DATA TO PROCESS Start Marker
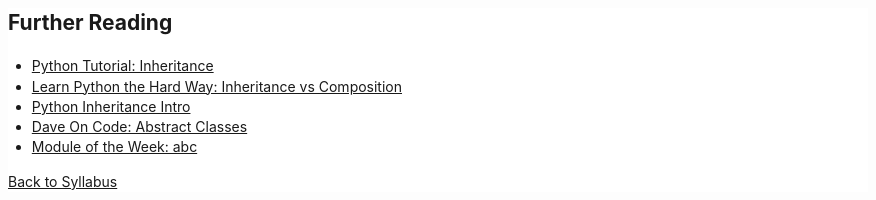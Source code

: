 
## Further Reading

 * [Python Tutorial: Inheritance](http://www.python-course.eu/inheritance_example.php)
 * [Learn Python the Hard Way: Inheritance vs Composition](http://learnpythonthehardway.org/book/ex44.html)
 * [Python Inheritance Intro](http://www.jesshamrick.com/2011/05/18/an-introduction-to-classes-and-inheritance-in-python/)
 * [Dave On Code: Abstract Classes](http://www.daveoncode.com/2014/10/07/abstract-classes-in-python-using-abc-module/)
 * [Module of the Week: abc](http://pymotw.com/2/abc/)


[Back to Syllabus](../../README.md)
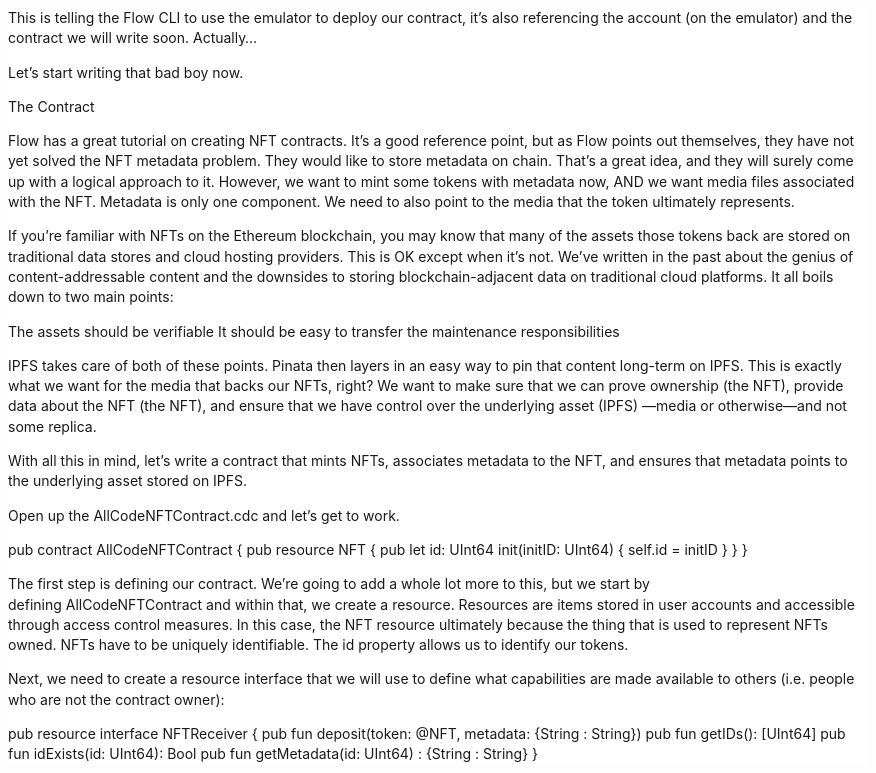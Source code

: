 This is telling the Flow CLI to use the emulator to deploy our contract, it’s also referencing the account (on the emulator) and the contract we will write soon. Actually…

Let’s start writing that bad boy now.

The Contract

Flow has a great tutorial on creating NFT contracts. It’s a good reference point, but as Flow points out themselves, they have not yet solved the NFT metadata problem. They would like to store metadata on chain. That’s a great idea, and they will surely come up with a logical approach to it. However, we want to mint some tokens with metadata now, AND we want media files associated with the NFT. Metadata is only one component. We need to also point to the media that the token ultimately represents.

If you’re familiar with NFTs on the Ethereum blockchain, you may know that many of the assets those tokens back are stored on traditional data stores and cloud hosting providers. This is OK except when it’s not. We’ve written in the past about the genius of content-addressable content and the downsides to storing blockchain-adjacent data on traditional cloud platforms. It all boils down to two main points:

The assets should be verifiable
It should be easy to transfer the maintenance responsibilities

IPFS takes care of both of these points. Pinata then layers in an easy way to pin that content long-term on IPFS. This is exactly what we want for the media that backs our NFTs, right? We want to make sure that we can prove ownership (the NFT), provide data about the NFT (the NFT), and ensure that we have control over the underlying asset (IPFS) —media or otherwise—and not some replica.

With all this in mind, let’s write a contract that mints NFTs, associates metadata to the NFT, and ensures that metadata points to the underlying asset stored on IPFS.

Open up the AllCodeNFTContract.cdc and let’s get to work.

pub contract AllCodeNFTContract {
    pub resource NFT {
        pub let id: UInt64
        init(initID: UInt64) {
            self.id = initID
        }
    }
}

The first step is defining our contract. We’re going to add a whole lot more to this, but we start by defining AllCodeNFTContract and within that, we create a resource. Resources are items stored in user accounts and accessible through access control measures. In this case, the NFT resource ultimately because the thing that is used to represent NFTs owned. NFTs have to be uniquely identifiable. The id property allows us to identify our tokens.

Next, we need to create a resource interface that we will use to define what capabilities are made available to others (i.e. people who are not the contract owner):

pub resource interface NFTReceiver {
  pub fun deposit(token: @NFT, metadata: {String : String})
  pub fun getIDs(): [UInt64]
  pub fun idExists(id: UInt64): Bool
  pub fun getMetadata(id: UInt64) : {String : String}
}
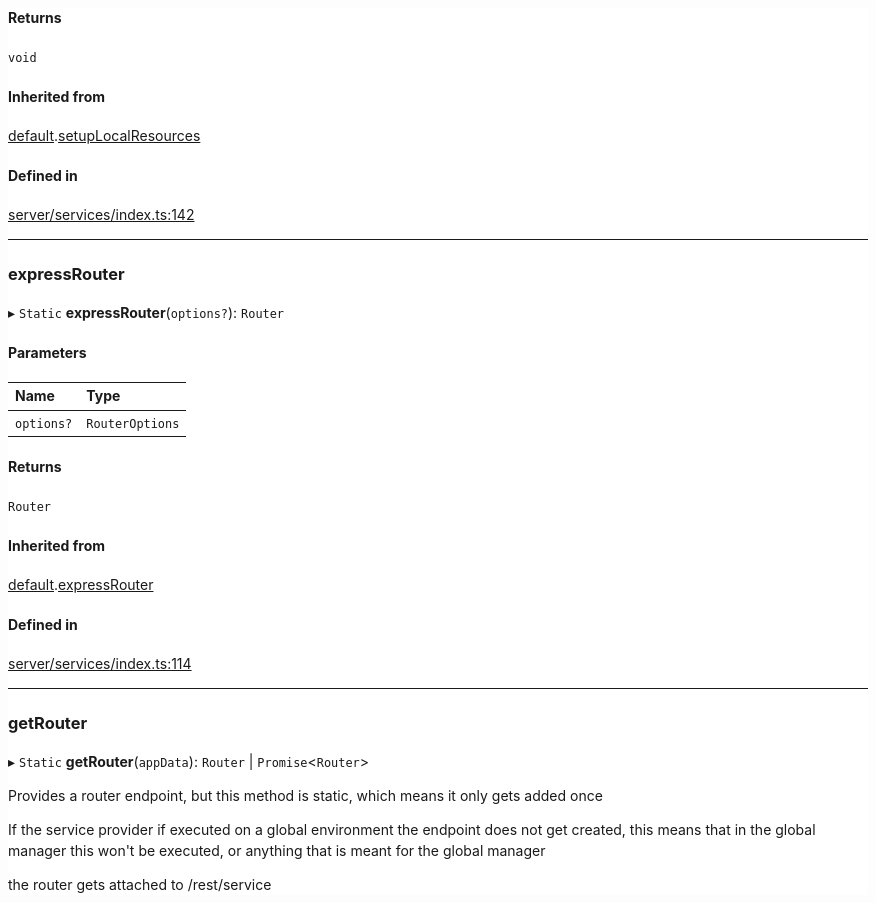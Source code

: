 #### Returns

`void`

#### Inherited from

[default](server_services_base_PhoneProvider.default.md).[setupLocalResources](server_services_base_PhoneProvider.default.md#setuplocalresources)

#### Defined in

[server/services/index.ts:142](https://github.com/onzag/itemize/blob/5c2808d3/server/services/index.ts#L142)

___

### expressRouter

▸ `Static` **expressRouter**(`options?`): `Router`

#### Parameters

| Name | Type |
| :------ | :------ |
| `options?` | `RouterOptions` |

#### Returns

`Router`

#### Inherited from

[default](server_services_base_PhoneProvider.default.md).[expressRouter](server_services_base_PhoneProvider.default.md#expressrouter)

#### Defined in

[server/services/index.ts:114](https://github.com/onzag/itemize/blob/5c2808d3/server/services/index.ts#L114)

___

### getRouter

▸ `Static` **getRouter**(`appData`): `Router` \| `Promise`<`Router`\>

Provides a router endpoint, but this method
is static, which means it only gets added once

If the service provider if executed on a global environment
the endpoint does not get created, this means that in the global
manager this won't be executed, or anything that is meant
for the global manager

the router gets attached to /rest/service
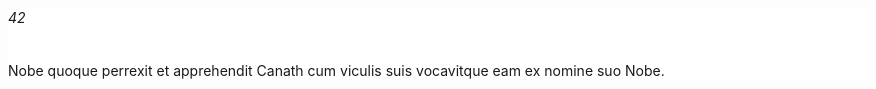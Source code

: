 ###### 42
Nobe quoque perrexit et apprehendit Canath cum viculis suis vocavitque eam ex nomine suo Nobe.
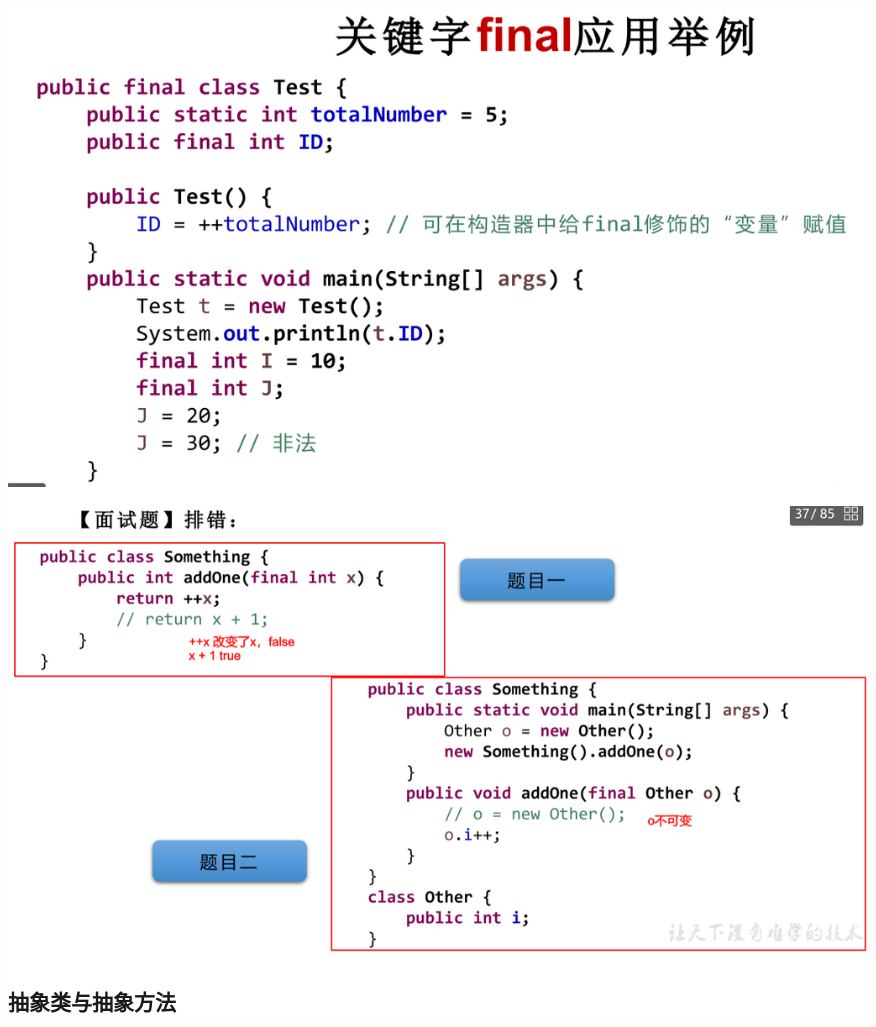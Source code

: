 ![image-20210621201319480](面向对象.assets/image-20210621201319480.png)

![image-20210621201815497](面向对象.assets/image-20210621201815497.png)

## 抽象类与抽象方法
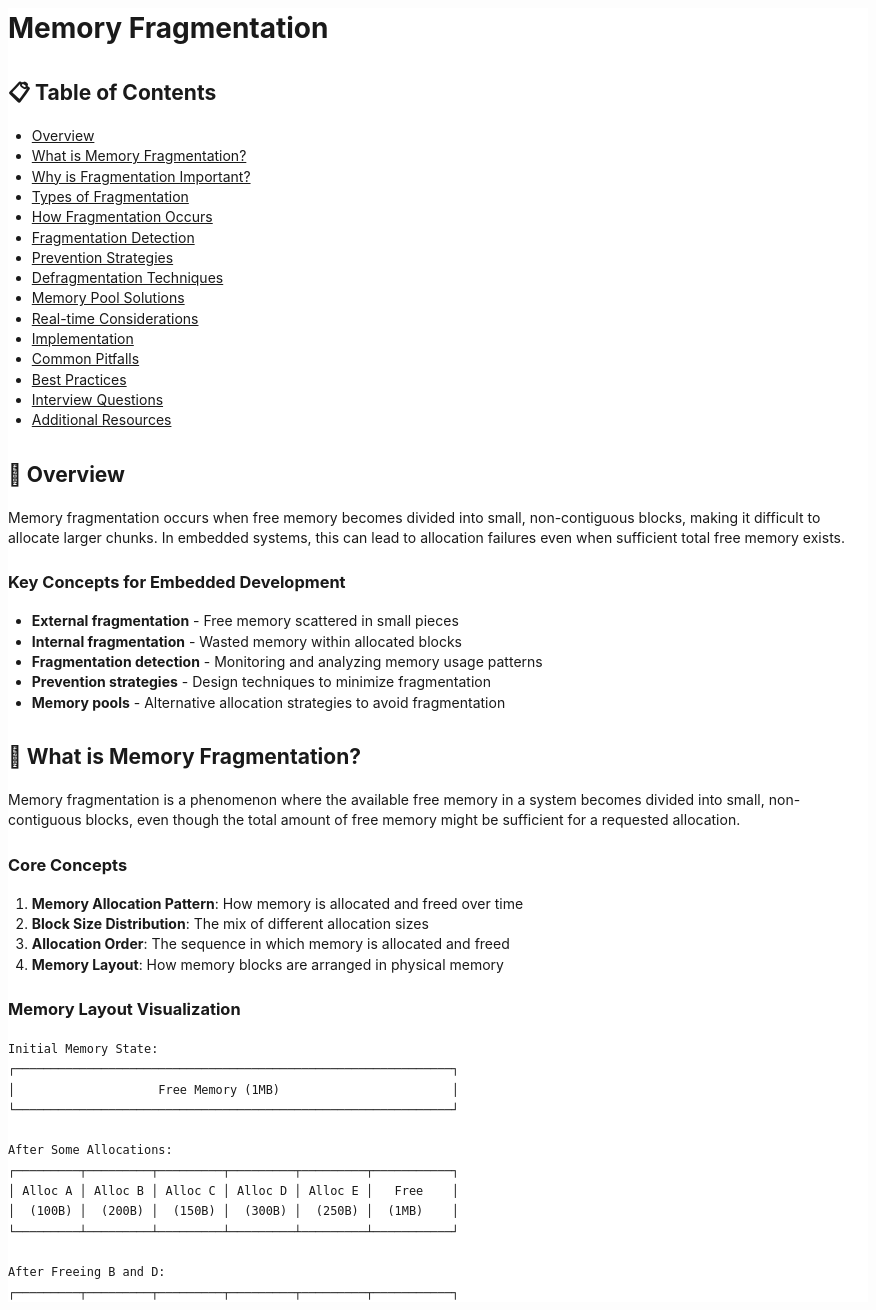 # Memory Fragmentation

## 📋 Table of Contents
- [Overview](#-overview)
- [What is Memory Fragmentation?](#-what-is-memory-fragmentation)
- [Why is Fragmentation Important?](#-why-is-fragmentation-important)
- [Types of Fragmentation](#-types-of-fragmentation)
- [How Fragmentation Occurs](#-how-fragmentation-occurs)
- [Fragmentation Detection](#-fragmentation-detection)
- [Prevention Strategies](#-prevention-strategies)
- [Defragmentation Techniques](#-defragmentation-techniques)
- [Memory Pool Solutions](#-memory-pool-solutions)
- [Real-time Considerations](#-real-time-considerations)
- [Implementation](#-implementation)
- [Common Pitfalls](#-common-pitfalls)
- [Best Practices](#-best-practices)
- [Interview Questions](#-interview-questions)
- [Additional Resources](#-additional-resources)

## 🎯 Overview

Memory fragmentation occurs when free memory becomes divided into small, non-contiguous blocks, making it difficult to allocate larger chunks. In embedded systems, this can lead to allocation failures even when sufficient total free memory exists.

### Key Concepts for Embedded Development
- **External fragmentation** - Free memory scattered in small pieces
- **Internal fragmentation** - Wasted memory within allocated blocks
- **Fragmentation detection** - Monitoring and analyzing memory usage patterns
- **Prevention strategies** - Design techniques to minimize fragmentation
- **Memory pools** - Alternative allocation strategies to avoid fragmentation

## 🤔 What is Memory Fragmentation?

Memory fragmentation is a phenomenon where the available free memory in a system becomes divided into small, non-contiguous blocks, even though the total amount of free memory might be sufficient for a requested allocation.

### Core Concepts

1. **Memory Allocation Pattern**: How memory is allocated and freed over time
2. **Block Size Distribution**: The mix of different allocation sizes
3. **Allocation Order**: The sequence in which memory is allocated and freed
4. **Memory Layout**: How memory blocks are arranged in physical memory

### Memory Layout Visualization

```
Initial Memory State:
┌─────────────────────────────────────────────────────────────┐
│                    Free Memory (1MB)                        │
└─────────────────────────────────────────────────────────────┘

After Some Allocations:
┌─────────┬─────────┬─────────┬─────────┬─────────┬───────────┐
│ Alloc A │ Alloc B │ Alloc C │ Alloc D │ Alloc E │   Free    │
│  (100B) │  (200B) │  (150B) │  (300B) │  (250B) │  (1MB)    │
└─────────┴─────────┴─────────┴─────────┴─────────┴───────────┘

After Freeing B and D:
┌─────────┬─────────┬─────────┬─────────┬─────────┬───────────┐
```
DATA TO PROCESS End Marker
TASK DIRECTIONS:
From the entries above, output every line exactly and omit any image.

RESULT OF THIS TASK:
Source code

: 
## Further Reading

 * [Python Tutorial: Inheritance](http://www.python-course.eu/inheritance_example.php)
 * [Learn Python the Hard Way: Inheritance vs Composition](http://learnpythonthehardway.org/book/ex44.html)
 * [Python Inheritance Intro](http://www.jesshamrick.com/2011/05/18/an-introduction-to-classes-and-inheritance-in-python/)
 * [Dave On Code: Abstract Classes](http://www.daveoncode.com/2014/10/07/abstract-classes-in-python-using-abc-module/)
 * [Module of the Week: abc](http://pymotw.com/2/abc/)


[Back to Syllabus](../../README.md)
Source code

: This is telling the Flow CLI to use the emulator to deploy our contract, it’s also referencing the account (on the emulator) and the contract we will write soon. Actually…

Let’s start writing that bad boy now.

The Contract

Flow has a great tutorial on creating NFT contracts. It’s a good reference point, but as Flow points out themselves, they have not yet solved the NFT metadata problem. They would like to store metadata on chain. That’s a great idea, and they will surely come up with a logical approach to it. However, we want to mint some tokens with metadata now, AND we want media files associated with the NFT. Metadata is only one component. We need to also point to the media that the token ultimately represents.

If you’re familiar with NFTs on the Ethereum blockchain, you may know that many of the assets those tokens back are stored on traditional data stores and cloud hosting providers. This is OK except when it’s not. We’ve written in the past about the genius of content-addressable content and the downsides to storing blockchain-adjacent data on traditional cloud platforms. It all boils down to two main points:

The assets should be verifiable
It should be easy to transfer the maintenance responsibilities

IPFS takes care of both of these points. Pinata then layers in an easy way to pin that content long-term on IPFS. This is exactly what we want for the media that backs our NFTs, right? We want to make sure that we can prove ownership (the NFT), provide data about the NFT (the NFT), and ensure that we have control over the underlying asset (IPFS) —media or otherwise—and not some replica.

With all this in mind, let’s write a contract that mints NFTs, associates metadata to the NFT, and ensures that metadata points to the underlying asset stored on IPFS.

Open up the AllCodeNFTContract.cdc and let’s get to work.

pub contract AllCodeNFTContract {
    pub resource NFT {
        pub let id: UInt64
        init(initID: UInt64) {
            self.id = initID
        }
    }
}

The first step is defining our contract. We’re going to add a whole lot more to this, but we start by defining AllCodeNFTContract and within that, we create a resource. Resources are items stored in user accounts and accessible through access control measures. In this case, the NFT resource ultimately because the thing that is used to represent NFTs owned. NFTs have to be uniquely identifiable. The id property allows us to identify our tokens.

Next, we need to create a resource interface that we will use to define what capabilities are made available to others (i.e. people who are not the contract owner):

pub resource interface NFTReceiver {
  pub fun deposit(token: @NFT, metadata: {String : String})
  pub fun getIDs(): [UInt64]
  pub fun idExists(id: UInt64): Bool
  pub fun getMetadata(id: UInt64) : {String : String}
}
Source code

: #### Returns

`void`

#### Inherited from

[default](server_services_base_PhoneProvider.default.md).[setupLocalResources](server_services_base_PhoneProvider.default.md#setuplocalresources)

#### Defined in

[server/services/index.ts:142](https://github.com/onzag/itemize/blob/5c2808d3/server/services/index.ts#L142)

___

### expressRouter

▸ `Static` **expressRouter**(`options?`): `Router`

#### Parameters

| Name | Type |
| :------ | :------ |
| `options?` | `RouterOptions` |

#### Returns

`Router`

#### Inherited from

[default](server_services_base_PhoneProvider.default.md).[expressRouter](server_services_base_PhoneProvider.default.md#expressrouter)

#### Defined in

[server/services/index.ts:114](https://github.com/onzag/itemize/blob/5c2808d3/server/services/index.ts#L114)

___

### getRouter

▸ `Static` **getRouter**(`appData`): `Router` \| `Promise`<`Router`\>

Provides a router endpoint, but this method
is static, which means it only gets added once

If the service provider if executed on a global environment
the endpoint does not get created, this means that in the global
manager this won't be executed, or anything that is meant
for the global manager

the router gets attached to /rest/service
Source code

: ###### 42
Nobe quoque perrexit et apprehendit Canath cum viculis suis vocavitque eam ex nomine suo Nobe.
Source code

: ![image-20210621201319480](面向对象.assets/image-20210621201319480.png)

![image-20210621201815497](面向对象.assets/image-20210621201815497.png)

## 抽象类与抽象方法
 # Memory Fragmentation

## 📋 Table of Contents
- [Overview](#-overview)
- [What is Memory Fragmentation?](#-what-is-memory-fragmentation)
- [Why is Fragmentation Important?](#-why-is-fragmentation-important)
- [Types of Fragmentation](#-types-of-fragmentation)
- [How Fragmentation Occurs](#-how-fragmentation-occurs)
- [Fragmentation Detection](#-fragmentation-detection)
- [Prevention Strategies](#-prevention-strategies)
- [Defragmentation Techniques](#-defragmentation-techniques)
- [Memory Pool Solutions](#-memory-pool-solutions)
- [Real-time Considerations](#-real-time-considerations)
- [Implementation](#-implementation)
- [Common Pitfalls](#-common-pitfalls)
- [Best Practices](#-best-practices)
- [Interview Questions](#-interview-questions)
- [Additional Resources](#-additional-resources)

## 🎯 Overview

Memory fragmentation occurs when free memory becomes divided into small, non-contiguous blocks, making it difficult to allocate larger chunks. In embedded systems, this can lead to allocation failures even when sufficient total free memory exists.

### Key Concepts for Embedded Development
- **External fragmentation** - Free memory scattered in small pieces
- **Internal fragmentation** - Wasted memory within allocated blocks
- **Fragmentation detection** - Monitoring and analyzing memory usage patterns
- **Prevention strategies** - Design techniques to minimize fragmentation
- **Memory pools** - Alternative allocation strategies to avoid fragmentation

## 🤔 What is Memory Fragmentation?

Memory fragmentation is a phenomenon where the available free memory in a system becomes divided into small, non-contiguous blocks, even though the total amount of free memory might be sufficient for a requested allocation.

### Core Concepts

1. **Memory Allocation Pattern**: How memory is allocated and freed over time
2. **Block Size Distribution**: The mix of different allocation sizes
3. **Allocation Order**: The sequence in which memory is allocated and freed
4. **Memory Layout**: How memory blocks are arranged in physical memory

### Memory Layout Visualization

```
Initial Memory State:
┌─────────────────────────────────────────────────────────────┐
│                    Free Memory (1MB)                        │
└─────────────────────────────────────────────────────────────┘

After Some Allocations:
┌─────────┬─────────┬─────────┬─────────┬─────────┬───────────┐
│ Alloc A │ Alloc B │ Alloc C │ Alloc D │ Alloc E │   Free    │
│  (100B) │  (200B) │  (150B) │  (300B) │  (250B) │  (1MB)    │
└─────────┴─────────┴─────────┴─────────┴─────────┴───────────┘

After Freeing B and D:
┌─────────┬─────────┬─────────┬─────────┬─────────┬───────────┐
```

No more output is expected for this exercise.